=== Exercise ===
Each record, word for word and stripped of pictures, is what the answer should contain.

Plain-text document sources
◇ ◇ ◇ ◇ ◇
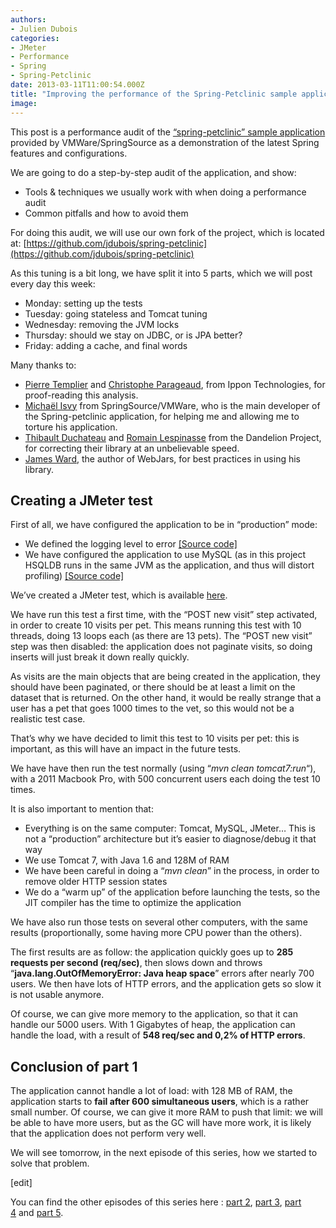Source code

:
 ```yaml
---
authors:
- Julien Dubois
categories:
- JMeter
- Performance
- Spring
- Spring-Petclinic
date: 2013-03-11T11:00:54.000Z
title: "Improving the performance of the Spring-Petclinic sample application (part 1 of 5)"
image: 
---
```


This post is a performance audit of the [“spring-petclinic” sample application](https://github.com/SpringSource/spring-petclinic) provided by VMWare/SpringSource as a demonstration of the latest Spring features and configurations.

We are going to do a step-by-step audit of the application, and show:

- Tools & techniques we usually work with when doing a performance audit
- Common pitfalls and how to avoid them

For doing this audit, we will use our own fork of the project, which is located at: [https://github.com/jdubois/spring-petclinic](https://github.com/jdubois/spring-petclinic)

As this tuning is a bit long, we have split it into 5 parts, which we will post every day this week:

- Monday: setting up the tests
- Tuesday: going stateless and Tomcat tuning
- Wednesday: removing the JVM locks
- Thursday: should we stay on JDBC, or is JPA better?
- Friday: adding a cache, and final words

Many thanks to:

- [Pierre Templier](https://twitter.com/ptemplier) and [Christophe Parageaud](http://blog.ippon.fr/author/Christophe_PARAGEAUD/), from Ippon Technologies, for proof-reading this analysis.
- [Michaël Isvy](https://twitter.com/michaelisvy) from SpringSource/VMWare, who is the main developer of the Spring-petclinic application, for helping me and allowing me to torture his application.
- [Thibault Duchateau](https://twitter.com/tduchateau) and [Romain Lespinasse](https://twitter.com/rlespinasse) from the Dandelion Project, for correcting their library at an unbelievable speed.
- [James Ward](https://twitter.com/_JamesWard), the author of WebJars, for best practices in using his library.

## Creating a JMeter test

First of all, we have configured the application to be in “production” mode:

- We defined the logging level to error [[Source code]](https://github.com/jdubois/spring-petclinic/commit/2c9a37179d7abe3aa057fee200966a2412e4c2e8)
- We have configured the application to use MySQL (as in this project HSQLDB runs in the same JVM as the application, and thus will distort profiling) [[Source code]](https://github.com/jdubois/spring-petclinic/commit/58ce7d6d794c69696d23d62616221a4708d13455)

We’ve created a JMeter test, which is available [here](https://github.com/jdubois/spring-petclinic/commit/69e55e406db37a386ff8348a5a84343801169f85).

We have run this test a first time, with the “POST new visit” step activated, in order to create 10 visits per pet. This means running this test with 10 threads, doing 13 loops each (as there are 13 pets). The “POST new visit” step was then disabled: the application does not paginate visits, so doing inserts will just break it down really quickly.

As visits are the main objects that are being created in the application, they should have been paginated, or there should be at least a limit on the dataset that is returned. On the other hand, it would be really strange that a user has a pet that goes 1000 times to the vet, so this would not be a realistic test case.

That’s why we have decided to limit this test to 10 visits per pet: this is important, as this will have an impact in the future tests.

We have have then run the test normally (using “*mvn clean tomcat7:run*“), with a 2011 Macbook Pro, with 500 concurrent users each doing the test 10 times.

It is also important to mention that:

- Everything is on the same computer: Tomcat, MySQL, JMeter… This is not a “production” architecture but it’s easier to diagnose/debug it that way
- We use Tomcat 7, with Java 1.6 and 128M of RAM
- We have been careful in doing a “*mvn clean*” in the process, in order to remove older HTTP session states
- We do a “warm up” of the application before launching the tests, so the JIT compiler has the time to optimize the application

We have also run those tests on several other computers, with the same results (proportionally, some having more CPU power than the others).

The first results are as follow: the application quickly goes up to **285 requests per second (req/sec)**, then slows down and throws “**java.lang.OutOfMemoryError: Java heap space**” errors after nearly 700 users. We then have lots of HTTP errors, and the application gets so slow it is not usable anymore.

Of course, we can give more memory to the application, so that it can handle our 5000 users. With 1 Gigabytes of heap, the application can handle the load, with a result of **548 req/sec and 0,2% of HTTP errors**.

## Conclusion of part 1

The application cannot handle a lot of load: with 128 MB of RAM, the application starts to **fail after 600 simultaneous users**, which is a rather small number. Of course, we can give it more RAM to push that limit: we will be able to have more users, but as the GC will have more work, it is likely that the application does not perform very well.

We will see tomorrow, in the next episode of this series, how we started to solve that problem.

[edit]

You can find the other episodes of this series here : [part 2](http://blog.ippon.fr/?p=7500), [part 3](http://blog.ippon.fr/?p=7512), [part 4](http://blog.ippon.fr/?p=7520) and [part 5](http://blog.ippon.fr/?p=7527).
◇ ◇ ◇ ◇ ◇
=== Result ===
Source code

:
 ```yaml
---
authors:
- Julien Dubois
categories:
- JMeter
- Performance
- Spring
- Spring-Petclinic
date: 2013-03-11T11:00:54.000Z
title: "Improving the performance of the Spring-Petclinic sample application (part 1 of 5)"
image: 
---
```


This post is a performance audit of the [“spring-petclinic” sample application](https://github.com/SpringSource/spring-petclinic) provided by VMWare/SpringSource as a demonstration of the latest Spring features and configurations.

We are going to do a step-by-step audit of the application, and show:

- Tools & techniques we usually work with when doing a performance audit
- Common pitfalls and how to avoid them

For doing this audit, we will use our own fork of the project, which is located at: [https://github.com/jdubois/spring-petclinic](https://github.com/jdubois/spring-petclinic)

As this tuning is a bit long, we have split it into 5 parts, which we will post every day this week:

- Monday: setting up the tests
- Tuesday: going stateless and Tomcat tuning
- Wednesday: removing the JVM locks
- Thursday: should we stay on JDBC, or is JPA better?
- Friday: adding a cache, and final words

Many thanks to:

- [Pierre Templier](https://twitter.com/ptemplier) and [Christophe Parageaud](http://blog.ippon.fr/author/Christophe_PARAGEAUD/), from Ippon Technologies, for proof-reading this analysis.
- [Michaël Isvy](https://twitter.com/michaelisvy) from SpringSource/VMWare, who is the main developer of the Spring-petclinic application, for helping me and allowing me to torture his application.
- [Thibault Duchateau](https://twitter.com/tduchateau) and [Romain Lespinasse](https://twitter.com/rlespinasse) from the Dandelion Project, for correcting their library at an unbelievable speed.
- [James Ward](https://twitter.com/_JamesWard), the author of WebJars, for best practices in using his library.

## Creating a JMeter test

First of all, we have configured the application to be in “production” mode:

- We defined the logging level to error [[Source code]](https://github.com/jdubois/spring-petclinic/commit/2c9a37179d7abe3aa057fee200966a2412e4c2e8)
- We have configured the application to use MySQL (as in this project HSQLDB runs in the same JVM as the application, and thus will distort profiling) [[Source code]](https://github.com/jdubois/spring-petclinic/commit/58ce7d6d794c69696d23d62616221a4708d13455)

We’ve created a JMeter test, which is available [here](https://github.com/jdubois/spring-petclinic/commit/69e55e406db37a386ff8348a5a84343801169f85).

We have run this test a first time, with the “POST new visit” step activated, in order to create 10 visits per pet. This means running this test with 10 threads, doing 13 loops each (as there are 13 pets). The “POST new visit” step was then disabled: the application does not paginate visits, so doing inserts will just break it down really quickly.

As visits are the main objects that are being created in the application, they should have been paginated, or there should be at least a limit on the dataset that is returned. On the other hand, it would be really strange that a user has a pet that goes 1000 times to the vet, so this would not be a realistic test case.

That’s why we have decided to limit this test to 10 visits per pet: this is important, as this will have an impact in the future tests.

We have have then run the test normally (using “*mvn clean tomcat7:run*“), with a 2011 Macbook Pro, with 500 concurrent users each doing the test 10 times.

It is also important to mention that:

- Everything is on the same computer: Tomcat, MySQL, JMeter… This is not a “production” architecture but it’s easier to diagnose/debug it that way
- We use Tomcat 7, with Java 1.6 and 128M of RAM
- We have been careful in doing a “*mvn clean*” in the process, in order to remove older HTTP session states
- We do a “warm up” of the application before launching the tests, so the JIT compiler has the time to optimize the application

We have also run those tests on several other computers, with the same results (proportionally, some having more CPU power than the others).

The first results are as follow: the application quickly goes up to **285 requests per second (req/sec)**, then slows down and throws “**java.lang.OutOfMemoryError: Java heap space**” errors after nearly 700 users. We then have lots of HTTP errors, and the application gets so slow it is not usable anymore.

Of course, we can give more memory to the application, so that it can handle our 5000 users. With 1 Gigabytes of heap, the application can handle the load, with a result of **548 req/sec and 0,2% of HTTP errors**.

## Conclusion of part 1

The application cannot handle a lot of load: with 128 MB of RAM, the application starts to **fail after 600 simultaneous users**, which is a rather small number. Of course, we can give it more RAM to push that limit: we will be able to have more users, but as the GC will have more work, it is likely that the application does not perform very well.

We will see tomorrow, in the next episode of this series, how we started to solve that problem.

[edit]

You can find the other episodes of this series here : [part 2](http://blog.ippon.fr/?p=7500), [part 3](http://blog.ippon.fr/?p=7512), [part 4](http://blog.ippon.fr/?p=7520) and [part 5](http://blog.ippon.fr/?p=7527).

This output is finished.